Film

Queer movies on the big screen by Jack Cline

After a bit of a dry stretch, LGBT characters are once again returning to cinemas, and there are several things worth keeping an eye out for, writes Jack Cline.

If you haven’t yet seen Call Me By Your Name (out now), it’s one of the year’s must-see movies – a sensitive exploration of the dawning of sexuality set in a picturesque corner of Italy. It stars Armie Hammer and rising star Timothee Chalamet. And next week, hot young British actor Harrison Dickinson makes his astonishing debut as the lead in Beach Rats (out 24 Nov), playing a closeted teen in suburban New York who isn’t quite sure how to express his deep yearning for men. It’s sexy and beautifully observed. Both films are complex and unpredictable, refusing to play by the rules of gay cinema.
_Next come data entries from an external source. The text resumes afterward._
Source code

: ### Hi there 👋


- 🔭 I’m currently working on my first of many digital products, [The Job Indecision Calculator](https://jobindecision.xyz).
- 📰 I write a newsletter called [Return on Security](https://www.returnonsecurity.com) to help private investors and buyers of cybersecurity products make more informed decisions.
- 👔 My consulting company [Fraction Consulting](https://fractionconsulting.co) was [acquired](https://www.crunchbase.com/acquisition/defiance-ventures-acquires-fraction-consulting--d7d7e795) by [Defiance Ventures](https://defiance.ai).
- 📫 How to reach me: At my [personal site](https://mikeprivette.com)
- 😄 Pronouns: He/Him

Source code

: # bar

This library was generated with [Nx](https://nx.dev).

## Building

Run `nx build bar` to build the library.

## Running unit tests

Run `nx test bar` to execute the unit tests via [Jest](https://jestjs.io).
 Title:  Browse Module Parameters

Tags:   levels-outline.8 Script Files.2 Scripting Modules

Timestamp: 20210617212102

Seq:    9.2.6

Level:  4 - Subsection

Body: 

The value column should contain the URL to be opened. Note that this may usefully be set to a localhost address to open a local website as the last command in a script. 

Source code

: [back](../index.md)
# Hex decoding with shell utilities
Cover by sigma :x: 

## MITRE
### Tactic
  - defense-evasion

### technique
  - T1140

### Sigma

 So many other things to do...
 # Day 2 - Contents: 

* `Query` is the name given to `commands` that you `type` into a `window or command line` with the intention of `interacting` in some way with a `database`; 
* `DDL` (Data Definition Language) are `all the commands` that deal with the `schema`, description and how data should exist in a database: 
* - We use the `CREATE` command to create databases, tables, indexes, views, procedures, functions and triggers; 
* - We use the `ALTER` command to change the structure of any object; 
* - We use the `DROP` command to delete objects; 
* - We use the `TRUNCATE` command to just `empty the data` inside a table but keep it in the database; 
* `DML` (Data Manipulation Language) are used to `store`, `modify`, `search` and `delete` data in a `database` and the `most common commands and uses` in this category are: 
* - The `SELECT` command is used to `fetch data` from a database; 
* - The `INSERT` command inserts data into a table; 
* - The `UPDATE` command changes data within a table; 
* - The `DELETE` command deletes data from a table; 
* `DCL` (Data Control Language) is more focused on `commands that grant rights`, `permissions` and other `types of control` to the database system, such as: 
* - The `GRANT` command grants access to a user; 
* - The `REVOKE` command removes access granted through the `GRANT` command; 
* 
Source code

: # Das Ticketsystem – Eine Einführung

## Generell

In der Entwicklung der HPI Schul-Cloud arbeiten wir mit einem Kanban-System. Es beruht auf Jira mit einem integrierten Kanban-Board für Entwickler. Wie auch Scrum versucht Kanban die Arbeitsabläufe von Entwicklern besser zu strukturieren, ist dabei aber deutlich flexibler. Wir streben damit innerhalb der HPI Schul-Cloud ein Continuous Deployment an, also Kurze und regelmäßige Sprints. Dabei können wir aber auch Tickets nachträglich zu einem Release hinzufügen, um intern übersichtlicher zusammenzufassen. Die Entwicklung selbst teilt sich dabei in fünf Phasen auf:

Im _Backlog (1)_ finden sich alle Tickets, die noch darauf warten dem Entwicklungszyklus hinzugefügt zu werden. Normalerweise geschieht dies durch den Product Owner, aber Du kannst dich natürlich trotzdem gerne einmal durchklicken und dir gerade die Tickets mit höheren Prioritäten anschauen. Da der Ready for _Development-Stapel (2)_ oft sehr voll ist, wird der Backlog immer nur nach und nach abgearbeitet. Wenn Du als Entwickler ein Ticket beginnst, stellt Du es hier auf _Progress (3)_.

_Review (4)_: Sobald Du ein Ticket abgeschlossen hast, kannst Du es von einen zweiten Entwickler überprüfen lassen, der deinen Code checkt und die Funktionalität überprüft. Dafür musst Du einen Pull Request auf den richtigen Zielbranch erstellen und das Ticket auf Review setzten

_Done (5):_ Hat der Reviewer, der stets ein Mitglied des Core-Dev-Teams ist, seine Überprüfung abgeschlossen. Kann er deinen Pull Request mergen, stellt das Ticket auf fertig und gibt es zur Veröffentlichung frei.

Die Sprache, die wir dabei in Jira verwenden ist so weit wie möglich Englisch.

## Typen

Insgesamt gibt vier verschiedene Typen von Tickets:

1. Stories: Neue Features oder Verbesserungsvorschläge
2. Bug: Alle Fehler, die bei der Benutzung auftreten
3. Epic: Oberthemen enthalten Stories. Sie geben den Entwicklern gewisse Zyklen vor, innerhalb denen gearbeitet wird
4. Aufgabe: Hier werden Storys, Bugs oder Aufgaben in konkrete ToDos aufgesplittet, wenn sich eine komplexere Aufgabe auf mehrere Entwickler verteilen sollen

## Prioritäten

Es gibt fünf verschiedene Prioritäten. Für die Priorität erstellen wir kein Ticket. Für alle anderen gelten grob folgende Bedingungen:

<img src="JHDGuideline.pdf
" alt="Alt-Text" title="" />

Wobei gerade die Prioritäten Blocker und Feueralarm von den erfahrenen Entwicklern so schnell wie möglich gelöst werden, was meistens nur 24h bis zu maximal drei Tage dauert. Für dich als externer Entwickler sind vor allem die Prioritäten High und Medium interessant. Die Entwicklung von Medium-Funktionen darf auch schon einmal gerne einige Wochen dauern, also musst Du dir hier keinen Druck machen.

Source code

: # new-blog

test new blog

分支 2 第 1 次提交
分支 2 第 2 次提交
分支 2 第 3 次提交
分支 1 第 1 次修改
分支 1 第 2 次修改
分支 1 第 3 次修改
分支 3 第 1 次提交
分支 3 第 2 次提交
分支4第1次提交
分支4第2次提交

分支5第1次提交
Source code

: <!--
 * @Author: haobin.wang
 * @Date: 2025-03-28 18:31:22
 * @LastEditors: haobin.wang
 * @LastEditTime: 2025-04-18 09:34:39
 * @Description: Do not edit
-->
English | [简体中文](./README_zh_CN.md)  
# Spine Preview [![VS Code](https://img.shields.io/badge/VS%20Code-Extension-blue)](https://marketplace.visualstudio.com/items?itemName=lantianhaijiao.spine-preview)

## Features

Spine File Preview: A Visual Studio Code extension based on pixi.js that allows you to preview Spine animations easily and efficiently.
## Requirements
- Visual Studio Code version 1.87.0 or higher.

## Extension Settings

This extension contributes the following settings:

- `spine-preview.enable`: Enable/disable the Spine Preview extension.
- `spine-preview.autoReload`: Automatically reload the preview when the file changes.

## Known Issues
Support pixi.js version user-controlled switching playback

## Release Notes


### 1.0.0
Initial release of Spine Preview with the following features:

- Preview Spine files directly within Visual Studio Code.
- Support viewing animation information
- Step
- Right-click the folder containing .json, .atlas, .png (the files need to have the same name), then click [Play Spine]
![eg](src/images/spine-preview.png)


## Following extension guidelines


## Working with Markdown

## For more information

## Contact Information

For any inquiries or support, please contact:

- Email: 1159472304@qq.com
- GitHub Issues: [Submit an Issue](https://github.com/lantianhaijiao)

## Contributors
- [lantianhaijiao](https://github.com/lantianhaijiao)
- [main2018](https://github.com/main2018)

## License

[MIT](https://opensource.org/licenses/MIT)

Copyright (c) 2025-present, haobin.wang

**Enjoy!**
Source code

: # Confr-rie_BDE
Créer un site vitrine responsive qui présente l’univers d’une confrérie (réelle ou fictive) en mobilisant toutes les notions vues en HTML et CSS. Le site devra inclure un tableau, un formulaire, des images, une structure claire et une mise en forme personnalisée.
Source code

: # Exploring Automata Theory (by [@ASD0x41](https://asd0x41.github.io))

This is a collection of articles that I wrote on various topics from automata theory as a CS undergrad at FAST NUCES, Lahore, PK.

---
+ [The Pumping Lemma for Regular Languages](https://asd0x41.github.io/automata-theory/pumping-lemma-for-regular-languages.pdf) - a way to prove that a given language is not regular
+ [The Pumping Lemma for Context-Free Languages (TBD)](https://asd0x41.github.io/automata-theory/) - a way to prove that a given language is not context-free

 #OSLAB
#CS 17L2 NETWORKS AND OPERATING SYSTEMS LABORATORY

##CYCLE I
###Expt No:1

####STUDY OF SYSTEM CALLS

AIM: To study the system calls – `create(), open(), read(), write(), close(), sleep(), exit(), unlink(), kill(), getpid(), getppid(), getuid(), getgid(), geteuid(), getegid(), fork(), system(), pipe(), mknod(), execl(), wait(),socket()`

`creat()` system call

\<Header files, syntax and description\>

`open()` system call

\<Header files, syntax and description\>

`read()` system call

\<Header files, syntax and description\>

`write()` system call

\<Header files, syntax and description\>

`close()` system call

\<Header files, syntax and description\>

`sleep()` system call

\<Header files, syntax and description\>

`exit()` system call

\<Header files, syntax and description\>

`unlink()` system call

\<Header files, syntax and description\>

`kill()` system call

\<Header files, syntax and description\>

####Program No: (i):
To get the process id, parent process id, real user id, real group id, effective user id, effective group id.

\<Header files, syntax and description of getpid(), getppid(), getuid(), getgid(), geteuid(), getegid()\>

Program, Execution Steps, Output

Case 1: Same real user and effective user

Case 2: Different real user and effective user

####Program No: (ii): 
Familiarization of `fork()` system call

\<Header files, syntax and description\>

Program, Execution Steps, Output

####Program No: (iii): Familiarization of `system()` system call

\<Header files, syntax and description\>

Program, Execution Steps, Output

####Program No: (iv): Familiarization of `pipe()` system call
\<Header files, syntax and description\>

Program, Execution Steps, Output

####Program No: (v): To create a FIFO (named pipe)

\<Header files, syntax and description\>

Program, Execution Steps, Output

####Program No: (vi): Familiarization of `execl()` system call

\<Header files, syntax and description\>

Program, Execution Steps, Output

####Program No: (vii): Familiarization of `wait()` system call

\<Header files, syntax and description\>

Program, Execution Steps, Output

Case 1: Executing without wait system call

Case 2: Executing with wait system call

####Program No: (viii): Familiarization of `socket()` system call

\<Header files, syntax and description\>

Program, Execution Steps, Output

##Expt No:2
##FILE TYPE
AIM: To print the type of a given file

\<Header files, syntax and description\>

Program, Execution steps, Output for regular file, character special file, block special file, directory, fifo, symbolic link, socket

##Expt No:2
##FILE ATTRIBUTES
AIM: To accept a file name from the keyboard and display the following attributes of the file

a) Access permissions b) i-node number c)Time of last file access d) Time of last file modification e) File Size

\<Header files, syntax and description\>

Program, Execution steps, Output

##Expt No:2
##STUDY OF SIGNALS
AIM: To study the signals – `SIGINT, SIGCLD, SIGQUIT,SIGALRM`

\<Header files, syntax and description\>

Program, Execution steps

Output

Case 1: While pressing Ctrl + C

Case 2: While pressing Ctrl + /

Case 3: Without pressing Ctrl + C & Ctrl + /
Three films in cinemas now feature feisty queer girls in ways that are entertaining for boys as well. Professor Marston and the Wonder Women is about the threesome that created the iconic comic book superhero, and it stars out actor Luke Evans. The Party is a ripping British black comedy about politics and relationships with an ace cast including Patricia Clarkson, Kristin Scott Thomas and Emily Mortimer as a lesbian pregnant with triplets. And from Norway, Thelma is a fiendishly original coming-of-age thriller about a teen with a startling gift.

And finally, here are some awards season movies that we’ll be hearing a lot about over the coming months. Some are taking their time to get to UK cinemas, but it’s worth the wait. Martin McDonagh’s Three Billboards Outside Ebbing, Missouri (Jan) has an almost unspoken gay twist that adds another layer of meaning to a blackly comical thriller as fierce Frances McDormand takes on racist cop Sam Rockwell. Guillermo Del Toro’s The Shape of Water (Feb) features Richard Jenkins as a gay man who can’t even speak those words in a remarkable fantasy about outsiders in 1950s America. Chile’s candidate for the Oscar, A Fantastic Woman (Mar) is the drop-dead gorgeous story of a trans woman who refuses to give in to bigotry. And France’s Oscar contender will be 120 Beats per Minute (Apr) a devastatingly moving account of romance among AIDS activists in 1990s Paris.